Only once students find reassurance about these questions will they go on to enroll with an institution.
The whitepaper frames this point in the student’s journey to study abroad with this critical insight:
“Students do not apply because they have decided. They apply because they are still deciding.”
The whitepaper is based on an analysis of student-generated content across Uni-Life communities in March-October 2025, “capturing natural, unprompted interactions between students during the decision-making process.”
The dataset included posts from homepage feeds and structured groups in Uni-Life communities across 12 universities in the UK and Europe. Those posts were from both undergraduate and postgraduate students.
Rethinking the funnel
The traditional linear enrolment funnel is structured like this:
- Awareness
- Application
- Admission
- Enrolment
The funnel’s progression suggests that once students apply or receive an offer, they are very close to making a final decision.

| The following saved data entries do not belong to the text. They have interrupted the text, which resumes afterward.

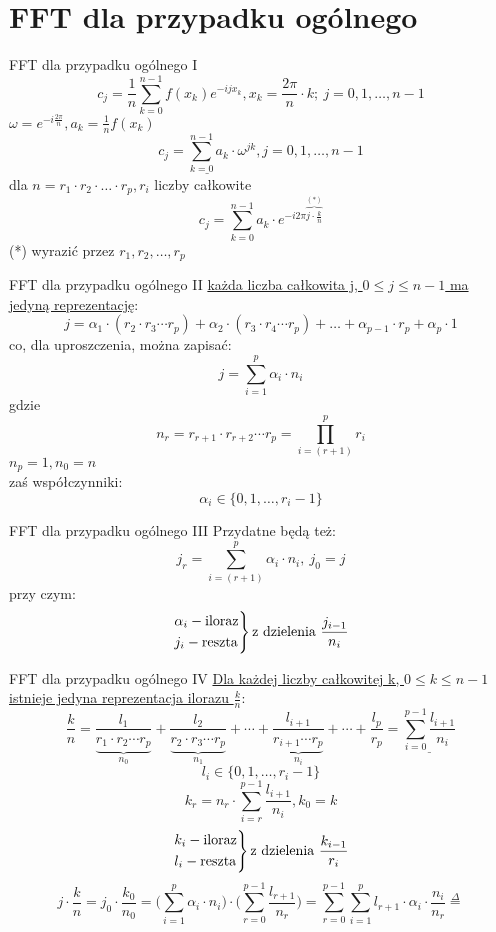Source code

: \section{FFT dla przypadku ogólnego}
\begin{frame}{FFT dla przypadku ogólnego I}
	\[
		c_j = \frac{1}{n} \sum\limits_{k = 0}^{n-1} f(x_k)e^{-ijx_k}, x_k = \frac{2\pi}{n} \cdot k;\ j = 0, 1, \dots, n-1
	\]
	$\omega = e^{-i\frac{2\pi}{n}}, a_k = \frac{1}{n} f(x_k)$
	\[
		\underline{c_j = \sum\limits_{k = 0}^{n-1} a_k \cdot \omega^{jk}}, j = 0, 1, \dots, n-1
	\]
	dla $n = r_1 \cdot r_2 \cdot \dots \cdot r_p, r_i$ liczby całkowite
	\[
		c_j = \sum\limits_{k = 0}^{n-1} a_k \cdot e^{-i2\pi \overbrace{j \cdot \frac{k}{n}}^{(*)}}
		\tag{16.29}
	\]
	(*) wyrazić przez $r_1, r_2, \dots, r_p$
\end{frame}
\begin{frame}{FFT dla przypadku ogólnego II}
	\underline{każda liczba całkowita j, $0 \leq j \leq n-1$ ma jedyną reprezentację}:
	\[
		j = \alpha_1 \cdot (r_2 \cdot r_3 \cdots r_p) + \alpha_2 \cdot (r_3 \cdot r_4 \cdots r_p) + \dots + \alpha_{p-1} \cdot r_p + \alpha_p \cdot 1
	\]
	co, dla uproszczenia, można zapisać:
	\[
		j = \sum\limits_{i = 1}^{p} \alpha_i \cdot n_i
	\]
	gdzie
	\[
		n_r = r_{r+1} \cdot r_{r+2} \cdots r_p = \prod\limits_{i = (r+1)}^{p} r_i
	\]
	$n_p = 1, n_0 = n$ \\
	zaś współczynniki:
	\[
		\alpha_i \in \{0, 1, \dots, r_i - 1\}
	\]
\end{frame}
\begin{frame}{FFT dla przypadku ogólnego III}
	Przydatne będą też:
	\[
		j_r = \sum\limits_{i = (r+1)}^{p} \alpha_i \cdot n_i,\  j_0 = j
	\]
	przy czym:
	\[
		\begin{rcases}
			\alpha_i - \text{iloraz} \\
			j_i - \text{reszta}
		\end{rcases}
		\text{z dzielenia } \frac{j_{i-1}}{n_i}
	\]
\end{frame}
\begin{frame}{FFT dla przypadku ogólnego IV}
	\underline{Dla każdej liczby całkowitej k, $0 \leq k \leq n-1$} \\
	\underline{istnieje jedyna reprezentacja ilorazu $\frac{k}{n}$}:
	\[
		\frac{k}{n} = \frac{l_1}{\underbrace{r_1 \cdot r_2 \cdots r_p}_{n_0}} + \frac{l_2}{\underbrace{r_2 \cdot r_3 \cdots r_p}_{n_1}} + \cdots + \frac{l_{i+1}}{\underbrace{r_{i+1} \cdots r_p}_{n_i}} + \cdots + \frac{l_p}{r_p} = \underline{\sum\limits_{i = 0}^{p-1} \frac{l_{i+1}}{n_i}}
	\]
	\[
		l_i \in \{0, 1, \dots, r_i - 1\}
	\]
	\[
		k_r = n_r \cdot \sum\limits_{i = r}^{p-1} \frac{l_{i+1}}{n_i}, k_0 = k
	\]
	\[
		\begin{rcases}
			k_i - \text{iloraz} \\
			l_i - \text{reszta}
		\end{rcases}
		\text{z dzielenia } \frac{k_{i-1}}{r_i}
	\]
	\[
		j \cdot \frac{k}{n} = j_0 \cdot \frac{k_0}{n_0} = \Bigg( \sum\limits_{i = 1}^{p} \alpha_i \cdot n_i \Bigg) \cdot \Bigg( \sum\limits_{r = 0}^{p-1} \frac{l_{r+1}}{n_r} \Bigg) = \sum\limits_{r = 0}^{p-1} \sum\limits_{i = 1}^{p} l_{r+1} \cdot \alpha_i \cdot \frac{n_i}{n_r} \stackrel{\Delta}{=}	
	\]
\end{frame}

But the whitepaper says this funnel is reductive – and that student decision-making is much more fluid. Research shows that students tend to go back and forth in their thinking about where to go. UCAS, for example, has found that about one in four students goes back on their decision after receiving an offer and often switch institutions.
As a result, notes the whitepaper: “The most critical stage is not before application, but after admission," period in which students:
- Assess real-life feasibility;
- Seek reassurance from peers;
- Test whether their future life will actually work.
In an email exchange with ICEF Monitor, Uni-Life's director of university partnerships, Kasper Baars, said:
“What we see from the data is that student decision-making in the post-offer phase is far less linear and far less rational than is often assumed. We tend to frame the journey in neat stages, yet the data shows it's actually quite fluid and iterative with students moving back and forth between multiple dimensions at once, gradually building (or losing) confidence over time.”
Top questions for students
The social listening analysis found that “feasibility” is the top concern for more than half (53%) of students, with housing the most pressing topic of posts and conversations.
“Belonging” was next at 31%, and this theme elicited the most activity in the Uni-Life community. Some engagements became so helpful that they deepened into real peer groups. The whitepaper notes:
“Belonging plays a crucial role in reducing perceived risk. When students feel socially anchored, uncertainty becomes more manageable.”
After that, students were most interested in being reassured about fit and whether a choice is right for them (“place confidence’).
Uncertainty throughout the process
Students tended to post about multiple concerns at once, gaining certainty about some questions and losing confidence about others. What’s more, they often went back and forth in terms of uncertainty and confidence about questions they initially thought they had resolved. The whitepaper notes:
“What changes over time is not what students are thinking about, but which uncertainties dominate their attention. It is better understood as a dynamic system of shifting priorities.”
This has a crucial implication for institutions:
“Institutions that align their approach with this dynamic [everchanging uncertainties] will be better positioned to support students effectively. Rather than structuring communication around internal milestones, they need to align with when different uncertainties emerge and intensify.”
What really matters in conversion
The paper’s conclusion makes an excellent point about the power of emotion to make or break a conversion: “Late-stage drop-off occurs not because interest disappears, but because one critical uncertainty remains.”
Mr Baars says:
“This raises a simple but important question: if post-offer support is still largely driven by 'information-sharing' – is it enough to address the emotional needs, such as reducing uncertainty, building belonging, and sustaining that initial excitement, so students have the confidence to make their decision? Especially as they navigate increasingly complex feasibility challenges around things like visas and housing.”
The full whitepaper explores the recruitment timeline and offers suggestions about what can be done to help students find the certainty they need to not just apply, but also to enrol.